Serpentinization of upper mantle at subduction zones can be explained by dehydration of a subducting plate. But there has been no proven mechanism for serpentinites beneath slow-spreading mid-ocean ridges and most of rifted continental margins.
In March 2016 issue of Nature Geoscience, Bayrakci et al. showed that serpentinization at the rifted continental margin offshore from western Spain was probably initiated when the whole crust cooled to become brittle and deformation was focused along large normal faults. They also estimated the fluid flux along the faults and found it is comparable to that inferred for mid-ocean ridge hydrothermal systems. They concluded that brittle processes in the crust may ultimately control the global flux of sea water into the Earth(ref.1).

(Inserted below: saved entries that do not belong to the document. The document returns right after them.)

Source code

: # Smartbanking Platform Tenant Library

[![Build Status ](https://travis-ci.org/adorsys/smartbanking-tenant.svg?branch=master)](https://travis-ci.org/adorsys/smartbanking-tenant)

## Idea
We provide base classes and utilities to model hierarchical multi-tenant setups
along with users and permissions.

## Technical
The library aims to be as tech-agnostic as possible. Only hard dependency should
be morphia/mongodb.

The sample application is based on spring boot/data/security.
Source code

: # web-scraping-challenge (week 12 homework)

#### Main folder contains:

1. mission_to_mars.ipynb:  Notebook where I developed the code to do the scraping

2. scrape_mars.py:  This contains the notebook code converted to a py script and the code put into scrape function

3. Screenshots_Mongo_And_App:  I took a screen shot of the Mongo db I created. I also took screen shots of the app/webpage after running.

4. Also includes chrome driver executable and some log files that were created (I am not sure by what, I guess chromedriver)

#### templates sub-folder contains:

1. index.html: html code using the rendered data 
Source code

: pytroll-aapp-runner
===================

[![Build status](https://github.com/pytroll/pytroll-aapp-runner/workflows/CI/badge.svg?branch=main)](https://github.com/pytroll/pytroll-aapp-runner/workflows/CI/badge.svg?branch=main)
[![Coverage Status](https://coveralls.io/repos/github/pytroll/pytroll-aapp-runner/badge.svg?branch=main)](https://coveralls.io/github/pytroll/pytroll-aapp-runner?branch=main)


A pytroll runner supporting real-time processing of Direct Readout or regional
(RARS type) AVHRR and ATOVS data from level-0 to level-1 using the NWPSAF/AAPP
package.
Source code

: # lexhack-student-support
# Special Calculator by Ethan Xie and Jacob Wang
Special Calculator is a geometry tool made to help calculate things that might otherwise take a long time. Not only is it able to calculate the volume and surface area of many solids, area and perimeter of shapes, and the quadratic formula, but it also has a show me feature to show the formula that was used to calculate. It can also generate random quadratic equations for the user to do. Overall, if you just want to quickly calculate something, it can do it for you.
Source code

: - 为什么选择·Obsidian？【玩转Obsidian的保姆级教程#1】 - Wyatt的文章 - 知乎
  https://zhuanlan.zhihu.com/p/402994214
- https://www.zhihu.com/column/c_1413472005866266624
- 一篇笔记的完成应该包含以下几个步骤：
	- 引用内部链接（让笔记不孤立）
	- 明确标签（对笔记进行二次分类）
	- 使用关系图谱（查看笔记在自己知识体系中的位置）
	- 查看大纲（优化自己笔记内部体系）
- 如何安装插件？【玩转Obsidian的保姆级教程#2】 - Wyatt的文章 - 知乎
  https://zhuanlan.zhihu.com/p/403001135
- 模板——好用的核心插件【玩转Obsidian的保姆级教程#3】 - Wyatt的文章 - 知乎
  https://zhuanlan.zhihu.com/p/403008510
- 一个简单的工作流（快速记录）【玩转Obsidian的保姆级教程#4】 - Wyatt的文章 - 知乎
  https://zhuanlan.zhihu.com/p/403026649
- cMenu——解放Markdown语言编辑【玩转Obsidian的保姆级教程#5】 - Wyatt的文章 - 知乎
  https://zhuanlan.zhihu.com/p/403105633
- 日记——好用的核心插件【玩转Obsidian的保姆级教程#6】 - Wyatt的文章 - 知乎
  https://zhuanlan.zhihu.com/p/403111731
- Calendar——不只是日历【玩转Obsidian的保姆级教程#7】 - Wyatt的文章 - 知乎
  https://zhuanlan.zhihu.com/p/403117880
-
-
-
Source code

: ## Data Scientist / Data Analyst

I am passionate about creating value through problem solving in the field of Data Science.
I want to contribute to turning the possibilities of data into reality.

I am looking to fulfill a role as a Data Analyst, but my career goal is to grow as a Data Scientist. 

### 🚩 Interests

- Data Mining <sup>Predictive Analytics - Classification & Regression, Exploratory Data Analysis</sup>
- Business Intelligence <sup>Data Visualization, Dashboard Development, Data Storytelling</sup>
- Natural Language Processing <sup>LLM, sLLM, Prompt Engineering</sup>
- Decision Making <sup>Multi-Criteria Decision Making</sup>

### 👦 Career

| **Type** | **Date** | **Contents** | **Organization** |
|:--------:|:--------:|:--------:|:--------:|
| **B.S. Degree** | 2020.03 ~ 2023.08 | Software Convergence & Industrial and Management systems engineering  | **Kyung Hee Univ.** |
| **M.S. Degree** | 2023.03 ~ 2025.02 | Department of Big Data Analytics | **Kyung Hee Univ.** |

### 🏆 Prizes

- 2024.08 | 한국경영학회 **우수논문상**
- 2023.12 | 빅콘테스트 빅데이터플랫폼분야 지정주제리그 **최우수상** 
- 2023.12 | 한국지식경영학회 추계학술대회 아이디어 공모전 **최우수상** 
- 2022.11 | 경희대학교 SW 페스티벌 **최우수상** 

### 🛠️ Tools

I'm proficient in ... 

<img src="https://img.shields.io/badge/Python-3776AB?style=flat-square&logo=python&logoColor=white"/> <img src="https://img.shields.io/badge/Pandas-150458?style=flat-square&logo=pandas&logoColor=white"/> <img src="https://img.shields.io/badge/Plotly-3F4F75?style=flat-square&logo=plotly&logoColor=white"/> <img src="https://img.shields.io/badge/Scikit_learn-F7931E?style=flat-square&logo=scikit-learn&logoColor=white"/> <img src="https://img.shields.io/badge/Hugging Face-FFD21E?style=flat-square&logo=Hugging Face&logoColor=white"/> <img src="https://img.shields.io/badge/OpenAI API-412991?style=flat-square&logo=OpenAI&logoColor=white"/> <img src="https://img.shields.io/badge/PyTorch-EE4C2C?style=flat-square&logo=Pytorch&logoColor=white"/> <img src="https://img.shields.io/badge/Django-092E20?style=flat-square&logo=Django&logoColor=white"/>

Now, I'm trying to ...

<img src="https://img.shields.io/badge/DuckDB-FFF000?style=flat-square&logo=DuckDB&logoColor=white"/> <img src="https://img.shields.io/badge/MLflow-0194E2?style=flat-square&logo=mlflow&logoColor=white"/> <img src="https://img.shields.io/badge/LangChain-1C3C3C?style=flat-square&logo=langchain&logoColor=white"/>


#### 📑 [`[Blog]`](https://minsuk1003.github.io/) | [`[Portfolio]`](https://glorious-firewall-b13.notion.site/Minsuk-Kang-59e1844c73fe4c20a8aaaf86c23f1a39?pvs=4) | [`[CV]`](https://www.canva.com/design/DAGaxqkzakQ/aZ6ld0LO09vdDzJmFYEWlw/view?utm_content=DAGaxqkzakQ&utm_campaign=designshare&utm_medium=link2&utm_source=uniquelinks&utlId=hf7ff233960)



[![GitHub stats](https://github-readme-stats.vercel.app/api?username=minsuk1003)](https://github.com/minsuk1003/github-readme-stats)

When the mantle peridotite reacts with hydrothermal fluid, it alters to serpentinite. At a magma-poor rifted continental margin, during rifting, crustal thinning leads to a reduction in overburden pressure at depth, which together with cooling moves the originally viscous lower crust into the brittle field(ref.2). It allows the fault to be extended to the boundary between the crust and mantle. The normal faults, which have the smallest dips, form a detachment-like surface between the fault-bounded tilted crustal blocks and the upper mantle. Serpentinization occurs along this boundary, and the serpentinized layer is described from seismic reflection profiles as the `S reflector'(ref.3). So if S reflector is found, it can be assumed that there were input of fluid through the crust, because the presence of S reflector implies that serpentinization had occurred.
The authors thought that the fluid would be supplied along faults, and they tried to find the evidence from the relationship between faults and serpentinization by using seismic tomography and numerical model that calculates the thickness of crust where the entire crust becomes brittle in North Atlantic rifted margins. They made 3D seismic tomography with higher resolution of the Deep Galicia margin, one of the forementioned margins. Then, they estimated the water supply to the mantle via faults from the volume of serpentinites and the degree of serpentinization.

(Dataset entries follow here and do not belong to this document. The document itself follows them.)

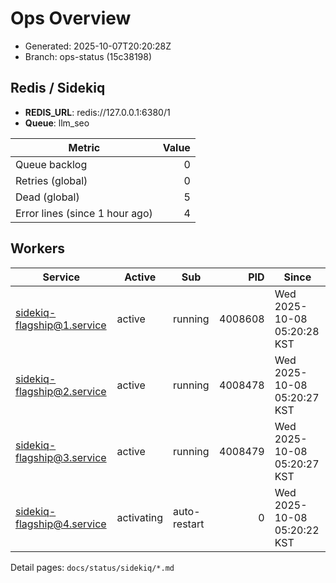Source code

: # Ops Overview

- Generated: 2025-10-07T20:20:28Z
- Branch: ops-status (15c38198)

## Redis / Sidekiq
- **REDIS_URL**: redis://127.0.0.1:6380/1
- **Queue**: llm_seo

| Metric | Value |
|---|---:|
| Queue backlog | 0 |
| Retries (global) | 0 |
| Dead (global) | 5 |
| Error lines (since 1 hour ago) | 4 |

## Workers
| Service | Active | Sub | PID | Since |
|---|---|---|---:|---|
| sidekiq-flagship@1.service | active | running | 4008608 | Wed 2025-10-08 05:20:28 KST |
| sidekiq-flagship@2.service | active | running | 4008478 | Wed 2025-10-08 05:20:27 KST |
| sidekiq-flagship@3.service | active | running | 4008479 | Wed 2025-10-08 05:20:27 KST |
| sidekiq-flagship@4.service | activating | auto-restart | 0 | Wed 2025-10-08 05:20:22 KST |

Detail pages: `docs/status/sidekiq/*.md`
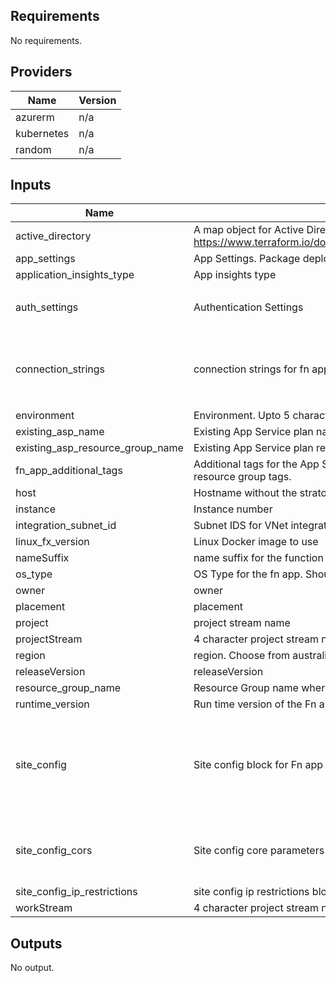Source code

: ## Requirements

No requirements.

## Providers

| Name | Version |
|------|---------|
| azurerm | n/a |
| kubernetes | n/a |
| random | n/a |

## Inputs

| Name | Description | Type | Default | Required |
|------|-------------|------|---------|:--------:|
| active\_directory | A map object for Active Directory. please refer https://www.terraform.io/docs/providers/azurerm/r/function_app.html | `any` | `{}` | no |
| app\_settings | App Settings. Package deploy configured | `map(string)` | `{}` | no |
| application\_insights\_type | App insights type | `string` | `"web"` | no |
| auth\_settings | Authentication Settings | <pre>map(object({<br>    auth_enabled = bool<br>  }))</pre> | `{}` | no |
| connection\_strings | connection strings for fn app | <pre>list(object({<br>    name  = string<br>    type  = string<br>    value = string<br>  }))</pre> | `[]` | no |
| environment | Environment. Upto 5 character. For e.g. dev, dev01 , prd01 | `string` | n/a | yes |
| existing\_asp\_name | Existing App Service plan name | `string` | `""` | no |
| existing\_asp\_resource\_group\_name | Existing App Service plan resource Group | `string` | `""` | no |
| fn\_app\_additional\_tags | Additional tags for the App Service resources, in addition to the resource group tags. | `map(string)` | `{}` | no |
| host | Hostname without the stratos.shell/stratos.shell.com suffix | `string` | n/a | yes |
| instance | Instance number | `string` | `"001"` | no |
| integration\_subnet\_id | Subnet IDS for VNet integration | `string` | `""` | no |
| linux\_fx\_version | Linux Docker image to use | `string` | `""` | no |
| nameSuffix | name suffix for the function app | `string` | n/a | yes |
| os\_type | OS Type for the fn app. Should match with App Service plan | `string` | `null` | no |
| owner | owner | `string` | n/a | yes |
| placement | placement | `string` | `"PUB"` | no |
| project | project stream name | `string` | `"Stratos"` | no |
| projectStream | 4 character project stream name/code | `string` | n/a | yes |
| region | region. Choose from australia, europe, asia, europe | `string` | n/a | yes |
| releaseVersion | releaseVersion | `string` | `"100"` | no |
| resource\_group\_name | Resource Group name where the fn app needs to be created | `string` | `""` | no |
| runtime\_version | Run time version of the Fn app | `string` | `"~3"` | no |
| site\_config | Site config block for Fn app | <pre>map(object({<br>    always_on                 = bool<br>    http2_enabled             = bool<br>    ftps_state                = string<br>    use_32_bit_worker_process = bool<br>    websockets_enabled        = bool<br>  }))</pre> | `{}` | no |
| site\_config\_cors | Site config core parameters for Fn app | <pre>map(object({<br>    allowed_origins     = list(string)<br>    support_credentials = bool<br>  }))</pre> | `{}` | no |
| site\_config\_ip\_restrictions | site config ip restrictions block parameters for fn app | `any` | `[]` | no |
| workStream | 4 character project stream name/code | `string` | n/a | yes |

## Outputs

No output.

The model results were compared with seismic tomography data. Serpentinites were found only where the entire crust is brittle and the normal faults on the crusts are block-bounded, which enables water to penetrate into the mantle. This implies a possibility that normal faults cutting down from the crust to the mantle would control the serpentinization process.
Figure 1 shows the seismic tomography data of the Deep Galicia margin. Below the S reflector, 6.5 and 7.5 km/s iso-velocity contours correspond to ~45% and ~15% serpentinization, respectively, if these velocity variations are attributed solely to variations in the degree of serpentinization(ref.4). Therefore, the larger the depth difference between the two contours, the higher the degree of serpentinization. The highly serpentinized zones are localized under the hanging walls of normal faults, which could lead to the interpretation that serpentinization was caused by sea water coming along the faults.

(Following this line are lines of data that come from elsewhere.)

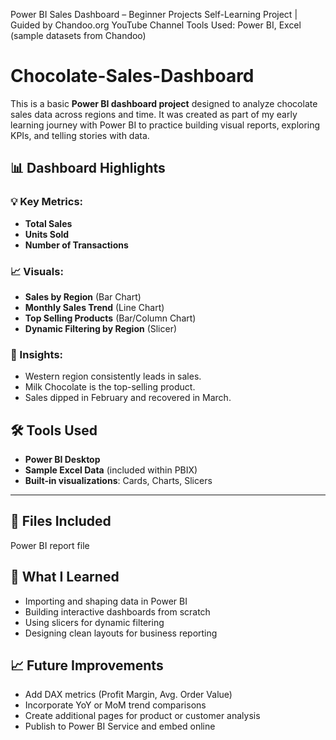 Power BI Sales Dashboard – Beginner Projects
Self-Learning Project | Guided by Chandoo.org YouTube Channel
Tools Used: Power BI, Excel (sample datasets from Chandoo)
# Chocolate-Sales-Dashboard
This is a basic **Power BI dashboard project** designed to analyze chocolate sales data across regions and time. It was created as part of my early learning journey with Power BI to practice building visual reports, exploring KPIs, and telling stories with data. 

## 📊 Dashboard Highlights

### 💡 Key Metrics:
- **Total Sales**
- **Units Sold**
- **Number of Transactions**

### 📈 Visuals:
- **Sales by Region** (Bar Chart)
- **Monthly Sales Trend** (Line Chart)
- **Top Selling Products** (Bar/Column Chart)
- **Dynamic Filtering by Region** (Slicer)

### 🧠 Insights:
- Western region consistently leads in sales.
- Milk Chocolate is the top-selling product.
- Sales dipped in February and recovered in March.

## 🛠️ Tools Used
- **Power BI Desktop**
- **Sample Excel Data** (included within PBIX)
- **Built-in visualizations**: Cards, Charts, Slicers

---

## 📁 Files Included
 Power BI report file

## 🎯 What I Learned
- Importing and shaping data in Power BI
- Building interactive dashboards from scratch
- Using slicers for dynamic filtering
- Designing clean layouts for business reporting

## 📈 Future Improvements
- Add DAX metrics (Profit Margin, Avg. Order Value)
- Incorporate YoY or MoM trend comparisons
- Create additional pages for product or customer analysis
- Publish to Power BI Service and embed online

The net time-integrated downward flux for each fault is about tens of thousands ㎥ per square meter of fault cross-sectional area. This values are comparable to that of mid-ocean ridge faults in the Oman Ophiolite(ref.5).
In this paper, the authors assumed that S reflectorㅡthat is, serpentiniteㅡwould give information on the pathway of water transport at crust-mantle boundary. They provided geophysical evidences for the mechanism how water immigrates to the mantle through the faults at continental rifted margins and tried to quantify the amount for which this mechanism accounts in earth’s water cycle.
REFERENCES
1. G.Bayrakci et al., Fault-controlled hydration of the upper mantle during continental rifting, Nature Geoscience 9, pp.384-388 (2016).
2. Perez-Gussinye, M. & Reston, T. J. Rheological evolution during extension at nonvolcanic rifted margins: onset of serpentinization and development of detachments leading to continental breakup, J. Geophys. Res. 106,
3961-3975 (2001).
3. Reston, T. J. et al., Movement along a low-angle normal fault: the S reflector
west of Spain, Geochem. Geophys. Geosyst. 8, Q06002 (2007).
4. Christensen, N. I. Serpentinites, peridotites, and seismology, Int. Geol. Rev. 46,
795-816 (2004).
5. Coogan, L. A. et al. Chemical and thermal constraints on focussed fluid flow in
the lower oceanic crust, Am. J. Sci. 306, 389-427 (2006).